Teens—the impenetrable demographic that didn’t like you when you were one of them, and still doesn’t like you now. Teenagers are our go-to reaction for anything we want to make scarier or edgier sounding. “Sex” is just a thing we watch other people do while we masturbate, but “teen sex?” Hold the fuck on, that’ll initiate an act of Congress. We rely on teens to tell us what’s cool, which is why it’s very sad that today’s teens are apparently lame as hell. A new study found that teenagers get more excited for a boring picture with a lot of social media “likes” than they do over something actually cool, like drugs.
Teens—what the fuck?
UCLA researchers set up a fake social media network, vaguely resembling Instagram. They involved 32 teenagers, asking them to supply some of their own photos to supplement the ones inserted by the researchers. The researchers assigned each picture a number of likes, and then hooked the teenagers up to some science-y brain shit while they looked at them.
They found that the pleasure centers in their brains, the same parts that would activate if you were, say, receiving a sloppy blowjob from Taylor Swift while snorting cocaine, lit up when they viewed a photo with a lot of likes.
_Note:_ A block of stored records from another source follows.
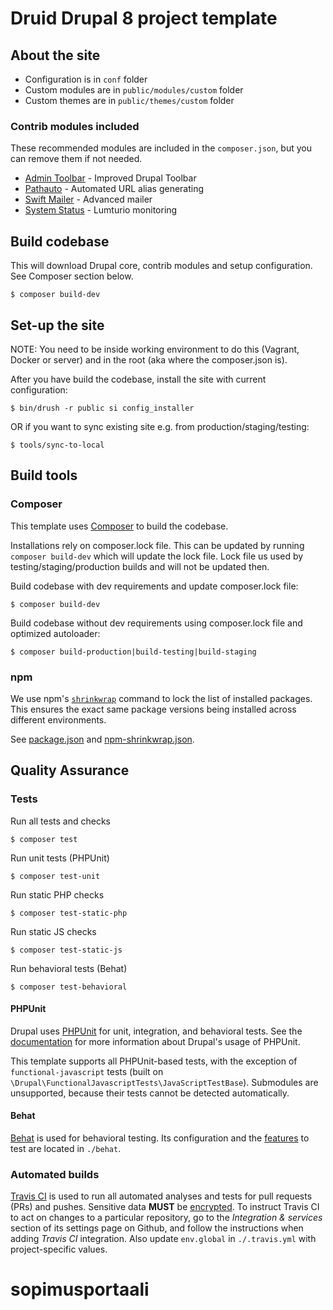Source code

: # Druid Drupal 8 project template

## About the site

- Configuration is in `conf` folder
- Custom modules are in `public/modules/custom` folder
- Custom themes are in `public/themes/custom` folder

### Contrib modules included

These recommended modules are included in the `composer.json`, but you can remove them if not needed.

- [Admin Toolbar](https://www.drupal.org/project/admin_toolbar) - Improved Drupal Toolbar
- [Pathauto](https://www.drupal.org/project/pathauto) - Automated URL alias generating
- [Swift Mailer](https://www.drupal.org/project/swiftmailer) - Advanced mailer
- [System Status](https://www.drupal.org/project/system_status) - Lumturio monitoring

## Build codebase

This will download Drupal core, contrib modules and setup configuration. See Composer section below.

```
$ composer build-dev
```

## Set-up the site

NOTE: You need to be inside working environment to do this (Vagrant, Docker or server) and in the root (aka where the
composer.json is).

After you have build the codebase, install the site with current configuration:

```
$ bin/drush -r public si config_installer
```

OR if you want to sync existing site e.g. from production/staging/testing:

```
$ tools/sync-to-local
```

## Build tools

### Composer

This template uses [Composer](https://getcomposer.org) to build the codebase.

Installations rely on composer.lock file. This can be updated by running `composer build-dev` which will update the
lock file. Lock file us used by testing/staging/production builds and will not be updated then.

Build codebase with dev requirements and update composer.lock file:

```
$ composer build-dev
```

Build codebase without dev requirements using composer.lock file and optimized autoloader:

```
$ composer build-production|build-testing|build-staging
```

### npm

We use npm's [`shrinkwrap`](https://docs.npmjs.com/cli/shrinkwrap) command to lock the list of installed packages. This 
ensures the exact same package versions being installed across different environments. 

See [package.json](package.json) and [npm-shrinkwrap.json](npm-shrinkwrap.json).

## Quality Assurance

### Tests

Run all tests and checks

```
$ composer test
```

Run unit tests (PHPUnit)

```
$ composer test-unit
```

Run static PHP checks

```
$ composer test-static-php
```

Run static JS checks

```
$ composer test-static-js
```

Run behavioral tests (Behat)

```
$ composer test-behavioral
```

#### PHPUnit

Drupal uses [PHPUnit](https://phpunit.de) for unit, integration, and behavioral tests. See the
[documentation](Drupal\FunctionalJavascriptTests) for more information about Drupal's usage of PHPUnit.

This template supports all PHPUnit-based tests, with the exception of `functional-javascript` tests (built on
`\Drupal\FunctionalJavascriptTests\JavaScriptTestBase`). Submodules are unsupported, because their tests cannot be
detected automatically.

#### Behat

[Behat](http://behat.org/) is used for behavioral testing. Its
configuration and the 
[features](http://docs.behat.org/en/latest/user_guide/features_scenarios.html)
to test are located in `./behat`.

### Automated builds

[Travis CI](http://travis-ci.com/) is used to run all automated analyses and tests for pull requests (PRs) and pushes.
Sensitive data **MUST** be [encrypted](https://docs.travis-ci.com/user/encrypting-files/). To instruct Travis CI to act on
changes to a particular repository, go to the *Integration & services* section of its settings page on Github, and
follow the instructions when adding *Travis CI* integration. Also update `env.global` in `./.travis.yml` with
project-specific values.
# sopimusportaali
The photo didn’t even have to be good—it could be some banal bullshit, like food or whatever people put on Instagram in real life—it was the likes that mattered. And the effect was magnified if it was one of the teens’ own photos, because I like to believe that all the bad shit they say about millennials is true for the ones younger than me.
That’s bad enough, but maybe not altogether surprising. Shit really went down when they showed them pictures of cool things like drugs.
“‘When the adolescents viewed images suggesting risky behavior (such as a bag of marijuana or pack of cigarettes), they were still influenced by their peers’ likes, but to a lesser extent,’ Ms. Sherman said. The researchers also did not see the same activation of the brain reward center, although they don’t know why. Teenagers viewing risky photos also exhibited decreased activity in brain regions involved in cognitive control and response inhibition, the regions that Ms. Sherman described as those that ‘put the brakes on, that tell us to be careful.’”
Way to go, teens. Thanks to your fucked-up wiring, 100 years from now no one will even know what weed is, and they’ll have bulldozed Mount Rushmore and replaced it with a giant monument to gross-ass avocado toast.